WHAT YOU SHOULD DO. Please copy exactly the lines from the first in the records through the line that contains "Face hub by the", but not the pictures.

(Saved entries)
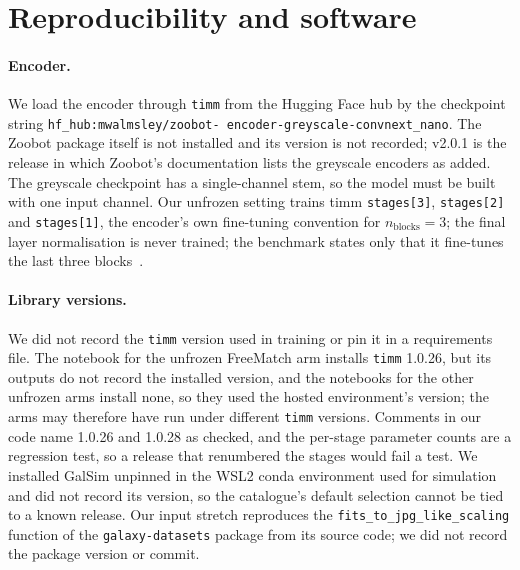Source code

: \section{Reproducibility and software}
\label{app:repro}

\paragraph{Encoder.} We load the encoder through \texttt{timm} from the Hugging Face hub by the
checkpoint string \texttt{hf\_hub:\allowbreak mwalmsley/\allowbreak zoobot-\allowbreak
encoder-\allowbreak greyscale-\allowbreak convnext\_nano}. The Zoobot package itself is not
installed and its version is not recorded; v2.0.1 is the release in which Zoobot's
documentation lists the greyscale encoders as added. The greyscale checkpoint has a
single-channel stem, so the model must be built with one input channel. Our unfrozen setting
trains timm \texttt{stages[3]}, \texttt{stages[2]} and \texttt{stages[1]}, the encoder's own
fine-tuning convention for $n_{\mathrm{blocks}} = 3$; the final layer normalisation is never
trained; the benchmark states only that it fine-tunes the last three
blocks~\citep{lines2025simstosky}.

\paragraph{Library versions.} We did not record the \texttt{timm} version used in training or
pin it in a requirements file. The notebook for the unfrozen FreeMatch arm installs
\texttt{timm} 1.0.26, but its outputs do not record the installed version, and the notebooks
for the other unfrozen arms install none, so they used the hosted environment's version; the
arms may therefore have run under different \texttt{timm} versions. Comments in our code name
1.0.26 and 1.0.28 as checked, and the per-stage parameter counts are a regression test, so a
release that renumbered the stages would fail a test. We installed GalSim unpinned in the WSL2
conda environment used for simulation and did not record its version, so the catalogue's default selection cannot be tied to
a known release. Our input stretch reproduces the \texttt{fits\_to\_jpg\_like\_scaling}
function of the \texttt{galaxy-datasets} package from its source code; we did not record the
package version or commit.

RESPONSE AREA.
Source code

: \section{Reproducibility and software}
\label{app:repro}

\paragraph{Encoder.} We load the encoder through \texttt{timm} from the Hugging Face hub by the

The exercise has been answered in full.